The total soluble solids and the ascorbic acid content were significantly greater (15.77% brix and 51.18 mg 100 g⁻¹ FW, respectively) after the NLU treatment than after the urea treatment (13.20% brix and 46.24 mg 100 g⁻¹ FW, respectively), but the titratable acidity and juice pH were statistically at par between both treatments. As shown in Table 6, sucrose was found to be the dominant sugar for both treatments, followed by glucose and fructose. The sucrose content differed significantly, whereas the other sugars (glucose and fructose) remained at par between both treatments. A higher (39.05 mg g⁻¹ FW) sucrose content was observed after the NLU treatment than after the urea treatment (control) (34.12 mg g⁻¹ FW). The second sugar for pineapple was glucose, which ranged from 29.06 mg g⁻¹ FW after the urea treatment to 29.50 mg g⁻¹ FW after the NLU treatment. The lower levels of fructose after the urea treatment (control) and the NLU treatment in this study ranged from 13.45 to 14.84 mg g⁻¹ FW. Moreover, after the NLU treatment, all three sugars (sucrose, glucose, and fructose) were 8.82% higher compared with the urea treatment but did not have a significant influence (p > 0.05) between both treatments.

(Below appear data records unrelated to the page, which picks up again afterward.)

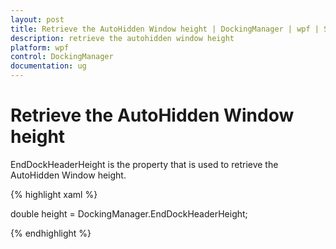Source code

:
 ```yaml
---
layout: post
title: Retrieve the AutoHidden Window height | DockingManager | wpf | Syncfusion
description: retrieve the autohidden window height
platform: wpf
control: DockingManager
documentation: ug
---
```


# Retrieve the AutoHidden Window height

EndDockHeaderHeight is the property that is used to retrieve the AutoHidden Window height.

{% highlight xaml %}

double height = DockingManager.EndDockHeaderHeight;

{% endhighlight %}


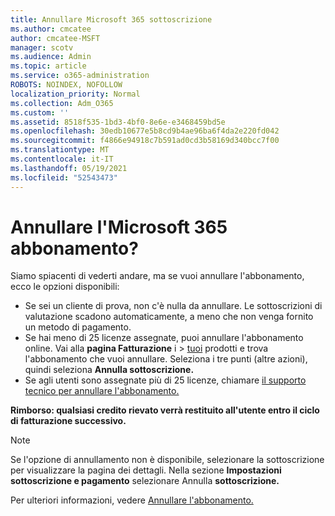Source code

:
 ```yaml
---
title: Annullare Microsoft 365 sottoscrizione
ms.author: cmcatee
author: cmcatee-MSFT
manager: scotv
ms.audience: Admin
ms.topic: article
ms.service: o365-administration
ROBOTS: NOINDEX, NOFOLLOW
localization_priority: Normal
ms.collection: Adm_O365
ms.custom: ''
ms.assetid: 8518f535-1bd3-4bf0-8e6e-e3468459bd5e
ms.openlocfilehash: 30edb10677e5b8cd9b4ae96ba6f4da2e220fd042
ms.sourcegitcommit: f4866e94918c7b591ad0cd3b58169d340bcc7f00
ms.translationtype: MT
ms.contentlocale: it-IT
ms.lasthandoff: 05/19/2021
ms.locfileid: "52543473"
---
```

# <a name="canceling-your-microsoft-365-subscription"></a>Annullare l'Microsoft 365 abbonamento?

Siamo spiacenti di vederti andare, ma se vuoi annullare l'abbonamento, ecco le opzioni disponibili:
  
- Se sei un cliente di prova, non c'è nulla da annullare. Le sottoscrizioni di valutazione scadono automaticamente, a meno che non venga fornito un metodo di pagamento.
- Se hai meno di 25 licenze assegnate, puoi annullare l'abbonamento online. Vai alla **pagina Fatturazione** i \> [tuoi](https://go.microsoft.com/fwlink/p/?linkid=842054) prodotti e trova l'abbonamento che vuoi annullare. Seleziona i tre punti (altre azioni), quindi seleziona **Annulla sottoscrizione.**
- Se agli utenti sono assegnate più di 25 licenze, chiamare [il supporto tecnico per annullare l'abbonamento.](https://go.microsoft.com/fwlink/p/?linkid=518322)

**Rimborso: qualsiasi credito rievato verrà restituito all'utente entro il ciclo di fatturazione successivo.**

> [!NOTE]
> Se l'opzione di annullamento non è disponibile, selezionare la sottoscrizione per visualizzare la pagina dei dettagli. Nella sezione **Impostazioni sottoscrizione e pagamento** selezionare Annulla **sottoscrizione.**

Per ulteriori informazioni, vedere [Annullare l'abbonamento.](/microsoft-365/commerce/subscriptions/cancel-your-subscription)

Statistically significant differences in the citric, malic, and total organic acids were detected between both treatments (Table 6). Citric acid was the dominant organic acid; it was higher (3.24 mg g⁻¹ FW) after the urea treatment than after the NLU treatment (2.54 mg g⁻¹ FW). Similarly, comparatively higher amounts of malic, quinic, and total organic acids (1.01, 0.91, and 5.17 mg g⁻¹ FW, respectively) were recorded after the urea treatment than after the NLU treatment (0.86, 0.84, and 4.25 mg g⁻¹ FW, respectively).

4. Discussion

4.1. Plant Growth and N Accumulation

Nitrogen is the most important nutrient for the growth and development of plants, since it is the main component of chlorophyll and protein [45]. However, rapid urea hydrolysis adversely affects the growth and yield of crops because of high nitrogen losses as ammonia (NH₃) [16] and nitrate [46]. The use of NBPT with a urea fertilizer for crops is well known [25,47]. Moreover, the application of NBPT with a urea fertilizer significantly increases plant growth in maize [13]. The present findings confirm this claim, as observed in the consistently better results for all growth parameters with the foliar application of urea with NBPT.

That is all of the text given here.